Quick answer: Club players improve their backhand fastest by fixing their grip first, then drilling backhand clears and drives separately for 15–20 minutes per session, which typically yields noticeable court-ready improvement within 3–4 weeks of consistent practice.
Why the Backhand Matters in Club-Level Play
Your backhand is often the weakest link in club-level badminton. Opponents at your local club night—whether you're playing at a school gym in Auckland, Wellington, or Christchurch—will target it systematically. A player with a weak backhand becomes predictable: you're forced to move your body into position on every backhand-side shuttle instead of meeting it with a compact, controlled stroke. This creates court imbalance and forces you into defensive positions.

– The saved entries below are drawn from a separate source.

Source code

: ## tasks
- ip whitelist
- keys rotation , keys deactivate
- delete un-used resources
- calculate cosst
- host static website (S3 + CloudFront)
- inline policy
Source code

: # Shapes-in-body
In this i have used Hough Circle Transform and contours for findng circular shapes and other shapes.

A solid backhand, particularly on the clear and drive, transforms your court coverage and forces your opponent to rethink their attacking patterns. Club players (typically those playing 1–3 times per week at a local badminton centre) who invest 15 minutes per session into backhand-specific work report noticeable improvement in match situations within 20–30 hours of structured practice—roughly 4–6 weeks of regular club nights.
The good news is that backhand technique responds quickly to focused, deliberate practice. Unlike the forehand, which many club players develop through thousands of hours of casual rally play, the backhand requires intentional repetition. But that same intentionality means your practice time yields high returns.
Getting the Grip Right: The Foundation of Backhand Power
Everything starts with the grip change. Most beginner and intermediate club players grip the racket identically for forehand and backhand, which immediately limits reach, power, and wrist stability on the non-dominant side.
The standard grip transition for a right-handed player involves rotating your hand approximately 45 degrees (a quarter turn) clockwise toward the backhand side of the handle. Your index finger and middle finger sit on the side of the grip closest to your body, while your thumb transitions to a flat or slightly angled position on the back plane of the handle. This thumb placement—not wrapped around the grip—is critical. It provides leverage for the wrist snap that generates pace on backhand drives and lift on backhand clears.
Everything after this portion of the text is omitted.